■ **Aim of the task**
Find the word "option" in the listing below. Copy every line that has it.

═════ Data for analysis ═════

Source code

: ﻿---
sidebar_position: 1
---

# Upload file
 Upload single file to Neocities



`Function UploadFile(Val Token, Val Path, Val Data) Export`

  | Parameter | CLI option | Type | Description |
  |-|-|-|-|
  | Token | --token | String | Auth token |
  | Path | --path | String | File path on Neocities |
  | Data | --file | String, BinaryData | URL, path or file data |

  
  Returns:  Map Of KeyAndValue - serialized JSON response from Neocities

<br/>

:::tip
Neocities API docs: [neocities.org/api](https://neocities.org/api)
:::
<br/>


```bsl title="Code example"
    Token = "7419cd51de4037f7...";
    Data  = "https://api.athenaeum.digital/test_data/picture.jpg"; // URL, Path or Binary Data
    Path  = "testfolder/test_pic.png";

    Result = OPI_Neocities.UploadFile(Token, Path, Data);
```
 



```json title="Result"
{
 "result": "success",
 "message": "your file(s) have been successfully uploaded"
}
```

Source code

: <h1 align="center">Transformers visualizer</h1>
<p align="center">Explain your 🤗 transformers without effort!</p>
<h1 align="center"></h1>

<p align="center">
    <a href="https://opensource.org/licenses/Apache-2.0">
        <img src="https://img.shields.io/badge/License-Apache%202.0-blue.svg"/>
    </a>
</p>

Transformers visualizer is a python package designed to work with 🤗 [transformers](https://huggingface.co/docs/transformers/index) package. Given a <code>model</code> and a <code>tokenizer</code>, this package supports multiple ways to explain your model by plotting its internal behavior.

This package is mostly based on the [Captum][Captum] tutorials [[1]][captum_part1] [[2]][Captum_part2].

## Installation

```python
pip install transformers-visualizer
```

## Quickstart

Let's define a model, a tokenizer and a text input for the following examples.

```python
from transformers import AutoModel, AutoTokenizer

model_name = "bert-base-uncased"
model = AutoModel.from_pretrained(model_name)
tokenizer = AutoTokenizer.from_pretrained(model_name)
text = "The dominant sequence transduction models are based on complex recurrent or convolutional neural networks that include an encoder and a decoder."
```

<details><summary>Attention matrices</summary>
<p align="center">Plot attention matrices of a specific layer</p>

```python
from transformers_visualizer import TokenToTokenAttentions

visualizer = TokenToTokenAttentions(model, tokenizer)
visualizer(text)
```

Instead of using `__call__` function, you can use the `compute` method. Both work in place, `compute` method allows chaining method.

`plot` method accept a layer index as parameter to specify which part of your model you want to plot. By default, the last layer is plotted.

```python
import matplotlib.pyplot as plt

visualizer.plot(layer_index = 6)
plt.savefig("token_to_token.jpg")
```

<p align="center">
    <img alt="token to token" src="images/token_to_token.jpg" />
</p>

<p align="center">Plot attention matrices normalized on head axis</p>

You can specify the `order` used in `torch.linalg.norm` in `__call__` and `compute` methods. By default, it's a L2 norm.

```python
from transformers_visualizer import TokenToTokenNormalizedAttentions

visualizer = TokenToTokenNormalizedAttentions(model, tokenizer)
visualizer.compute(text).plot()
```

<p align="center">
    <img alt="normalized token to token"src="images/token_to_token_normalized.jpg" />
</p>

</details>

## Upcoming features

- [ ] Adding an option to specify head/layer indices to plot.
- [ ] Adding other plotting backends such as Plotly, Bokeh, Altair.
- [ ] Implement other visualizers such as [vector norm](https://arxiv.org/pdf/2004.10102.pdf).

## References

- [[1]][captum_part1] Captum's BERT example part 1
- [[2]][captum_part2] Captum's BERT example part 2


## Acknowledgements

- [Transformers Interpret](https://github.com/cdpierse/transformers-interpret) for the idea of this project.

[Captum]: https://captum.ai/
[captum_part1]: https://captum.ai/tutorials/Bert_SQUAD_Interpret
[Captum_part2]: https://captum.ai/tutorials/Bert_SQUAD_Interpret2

═════

■ **Response to this exercise**
  | Parameter | CLI option | Type | Description |
- [ ] Adding an option to specify head/layer indices to plot.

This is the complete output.